• _Data for processing_
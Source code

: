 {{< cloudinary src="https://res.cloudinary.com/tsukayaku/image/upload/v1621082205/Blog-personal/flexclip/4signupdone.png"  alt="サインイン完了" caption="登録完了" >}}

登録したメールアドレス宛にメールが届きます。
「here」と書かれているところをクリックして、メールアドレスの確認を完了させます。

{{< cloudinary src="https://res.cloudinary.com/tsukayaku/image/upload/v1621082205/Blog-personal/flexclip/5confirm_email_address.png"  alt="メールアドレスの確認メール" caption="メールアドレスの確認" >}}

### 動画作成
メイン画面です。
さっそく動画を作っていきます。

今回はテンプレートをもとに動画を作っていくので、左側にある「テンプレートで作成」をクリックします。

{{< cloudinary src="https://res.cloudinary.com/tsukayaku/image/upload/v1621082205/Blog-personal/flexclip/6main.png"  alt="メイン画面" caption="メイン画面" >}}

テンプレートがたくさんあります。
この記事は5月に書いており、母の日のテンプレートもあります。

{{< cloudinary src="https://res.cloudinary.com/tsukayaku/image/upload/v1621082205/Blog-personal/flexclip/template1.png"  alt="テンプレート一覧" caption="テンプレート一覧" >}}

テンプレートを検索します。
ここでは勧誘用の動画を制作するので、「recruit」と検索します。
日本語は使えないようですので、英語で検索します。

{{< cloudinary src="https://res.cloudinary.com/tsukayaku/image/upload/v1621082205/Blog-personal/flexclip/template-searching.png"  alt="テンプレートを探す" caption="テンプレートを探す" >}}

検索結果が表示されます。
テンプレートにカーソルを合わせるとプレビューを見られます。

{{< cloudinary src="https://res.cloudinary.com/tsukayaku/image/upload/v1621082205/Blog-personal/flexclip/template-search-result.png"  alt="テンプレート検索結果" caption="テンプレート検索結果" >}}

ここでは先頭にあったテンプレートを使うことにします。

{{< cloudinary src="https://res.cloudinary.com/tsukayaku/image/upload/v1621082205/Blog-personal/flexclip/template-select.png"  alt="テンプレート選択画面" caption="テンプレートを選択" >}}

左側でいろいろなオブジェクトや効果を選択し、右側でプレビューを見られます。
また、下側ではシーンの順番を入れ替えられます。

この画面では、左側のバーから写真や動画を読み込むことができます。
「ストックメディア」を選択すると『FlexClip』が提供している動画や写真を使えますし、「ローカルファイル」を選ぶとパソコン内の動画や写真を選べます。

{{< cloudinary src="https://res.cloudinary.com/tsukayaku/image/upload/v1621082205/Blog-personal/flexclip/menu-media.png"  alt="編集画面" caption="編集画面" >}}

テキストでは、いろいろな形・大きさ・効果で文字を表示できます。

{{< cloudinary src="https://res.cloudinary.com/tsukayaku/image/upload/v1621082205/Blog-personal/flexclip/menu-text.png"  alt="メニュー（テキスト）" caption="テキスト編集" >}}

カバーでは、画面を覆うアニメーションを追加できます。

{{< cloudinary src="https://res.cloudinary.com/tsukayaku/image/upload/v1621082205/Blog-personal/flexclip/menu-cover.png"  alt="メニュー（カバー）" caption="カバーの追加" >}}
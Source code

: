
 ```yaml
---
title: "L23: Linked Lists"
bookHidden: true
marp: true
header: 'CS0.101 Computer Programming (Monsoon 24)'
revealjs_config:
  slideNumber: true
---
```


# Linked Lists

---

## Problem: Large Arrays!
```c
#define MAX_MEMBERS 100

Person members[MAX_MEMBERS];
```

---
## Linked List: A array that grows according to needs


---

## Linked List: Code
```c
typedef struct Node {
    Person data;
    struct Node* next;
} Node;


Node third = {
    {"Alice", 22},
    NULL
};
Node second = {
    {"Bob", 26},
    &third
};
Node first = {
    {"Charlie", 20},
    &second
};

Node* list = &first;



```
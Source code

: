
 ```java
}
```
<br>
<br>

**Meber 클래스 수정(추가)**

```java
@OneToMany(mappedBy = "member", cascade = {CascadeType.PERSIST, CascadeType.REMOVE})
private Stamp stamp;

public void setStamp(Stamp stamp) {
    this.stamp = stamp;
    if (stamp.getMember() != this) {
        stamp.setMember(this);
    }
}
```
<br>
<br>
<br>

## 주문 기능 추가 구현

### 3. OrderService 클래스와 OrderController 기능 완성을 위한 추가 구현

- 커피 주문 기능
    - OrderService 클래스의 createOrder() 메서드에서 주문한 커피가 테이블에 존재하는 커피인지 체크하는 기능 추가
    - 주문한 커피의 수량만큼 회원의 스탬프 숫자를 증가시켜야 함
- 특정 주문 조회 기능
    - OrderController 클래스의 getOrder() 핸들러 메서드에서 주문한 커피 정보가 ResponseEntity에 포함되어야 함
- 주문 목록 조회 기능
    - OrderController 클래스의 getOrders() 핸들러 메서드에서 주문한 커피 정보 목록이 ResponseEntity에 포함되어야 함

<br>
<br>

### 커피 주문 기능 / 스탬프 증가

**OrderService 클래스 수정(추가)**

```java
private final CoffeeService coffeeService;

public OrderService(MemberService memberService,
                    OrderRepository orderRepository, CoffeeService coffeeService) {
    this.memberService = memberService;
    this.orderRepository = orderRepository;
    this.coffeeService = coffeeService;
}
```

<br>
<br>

• _Task prompt_
What's needed is every entry, returned word for word.

• _Output of the task_
Source code

: {{< cloudinary src="https://res.cloudinary.com/tsukayaku/image/upload/v1621082205/Blog-personal/flexclip/4signupdone.png"  alt="サインイン完了" caption="登録完了" >}}

登録したメールアドレス宛にメールが届きます。
「here」と書かれているところをクリックして、メールアドレスの確認を完了させます。

{{< cloudinary src="https://res.cloudinary.com/tsukayaku/image/upload/v1621082205/Blog-personal/flexclip/5confirm_email_address.png"  alt="メールアドレスの確認メール" caption="メールアドレスの確認" >}}

### 動画作成
メイン画面です。
さっそく動画を作っていきます。

今回はテンプレートをもとに動画を作っていくので、左側にある「テンプレートで作成」をクリックします。

{{< cloudinary src="https://res.cloudinary.com/tsukayaku/image/upload/v1621082205/Blog-personal/flexclip/6main.png"  alt="メイン画面" caption="メイン画面" >}}

テンプレートがたくさんあります。
この記事は5月に書いており、母の日のテンプレートもあります。

{{< cloudinary src="https://res.cloudinary.com/tsukayaku/image/upload/v1621082205/Blog-personal/flexclip/template1.png"  alt="テンプレート一覧" caption="テンプレート一覧" >}}

テンプレートを検索します。
ここでは勧誘用の動画を制作するので、「recruit」と検索します。
日本語は使えないようですので、英語で検索します。

{{< cloudinary src="https://res.cloudinary.com/tsukayaku/image/upload/v1621082205/Blog-personal/flexclip/template-searching.png"  alt="テンプレートを探す" caption="テンプレートを探す" >}}

検索結果が表示されます。
テンプレートにカーソルを合わせるとプレビューを見られます。

{{< cloudinary src="https://res.cloudinary.com/tsukayaku/image/upload/v1621082205/Blog-personal/flexclip/template-search-result.png"  alt="テンプレート検索結果" caption="テンプレート検索結果" >}}

ここでは先頭にあったテンプレートを使うことにします。

{{< cloudinary src="https://res.cloudinary.com/tsukayaku/image/upload/v1621082205/Blog-personal/flexclip/template-select.png"  alt="テンプレート選択画面" caption="テンプレートを選択" >}}

左側でいろいろなオブジェクトや効果を選択し、右側でプレビューを見られます。
また、下側ではシーンの順番を入れ替えられます。

この画面では、左側のバーから写真や動画を読み込むことができます。
「ストックメディア」を選択すると『FlexClip』が提供している動画や写真を使えますし、「ローカルファイル」を選ぶとパソコン内の動画や写真を選べます。

{{< cloudinary src="https://res.cloudinary.com/tsukayaku/image/upload/v1621082205/Blog-personal/flexclip/menu-media.png"  alt="編集画面" caption="編集画面" >}}

テキストでは、いろいろな形・大きさ・効果で文字を表示できます。

{{< cloudinary src="https://res.cloudinary.com/tsukayaku/image/upload/v1621082205/Blog-personal/flexclip/menu-text.png"  alt="メニュー（テキスト）" caption="テキスト編集" >}}

カバーでは、画面を覆うアニメーションを追加できます。

{{< cloudinary src="https://res.cloudinary.com/tsukayaku/image/upload/v1621082205/Blog-personal/flexclip/menu-cover.png"  alt="メニュー（カバー）" caption="カバーの追加" >}}
Source code

:
 ```yaml
---
title: "L23: Linked Lists"
bookHidden: true
marp: true
header: 'CS0.101 Computer Programming (Monsoon 24)'
revealjs_config:
  slideNumber: true
---
```


# Linked Lists

---

## Problem: Large Arrays!
```c
#define MAX_MEMBERS 100

Person members[MAX_MEMBERS];
```

---
## Linked List: A array that grows according to needs


---

## Linked List: Code
```c
typedef struct Node {
    Person data;
    struct Node* next;
} Node;


Node third = {
    {"Alice", 22},
    NULL
};
Node second = {
    {"Bob", 26},
    &third
};
Node first = {
    {"Charlie", 20},
    &second
};

Node* list = &first;



```
Source code

:
 ```java
}
```
<br>
<br>

**Meber 클래스 수정(추가)**

```java
@OneToMany(mappedBy = "member", cascade = {CascadeType.PERSIST, CascadeType.REMOVE})
private Stamp stamp;

public void setStamp(Stamp stamp) {
    this.stamp = stamp;
    if (stamp.getMember() != this) {
        stamp.setMember(this);
    }
}
```
<br>
<br>
<br>

## 주문 기능 추가 구현

### 3. OrderService 클래스와 OrderController 기능 완성을 위한 추가 구현

- 커피 주문 기능
    - OrderService 클래스의 createOrder() 메서드에서 주문한 커피가 테이블에 존재하는 커피인지 체크하는 기능 추가
    - 주문한 커피의 수량만큼 회원의 스탬프 숫자를 증가시켜야 함
- 특정 주문 조회 기능
    - OrderController 클래스의 getOrder() 핸들러 메서드에서 주문한 커피 정보가 ResponseEntity에 포함되어야 함
- 주문 목록 조회 기능
    - OrderController 클래스의 getOrders() 핸들러 메서드에서 주문한 커피 정보 목록이 ResponseEntity에 포함되어야 함

<br>
<br>

### 커피 주문 기능 / 스탬프 증가

**OrderService 클래스 수정(추가)**

```java
private final CoffeeService coffeeService;

public OrderService(MemberService memberService,
                    OrderRepository orderRepository, CoffeeService coffeeService) {
    this.memberService = memberService;
    this.orderRepository = orderRepository;
    this.coffeeService = coffeeService;
}
```

<br>
<br>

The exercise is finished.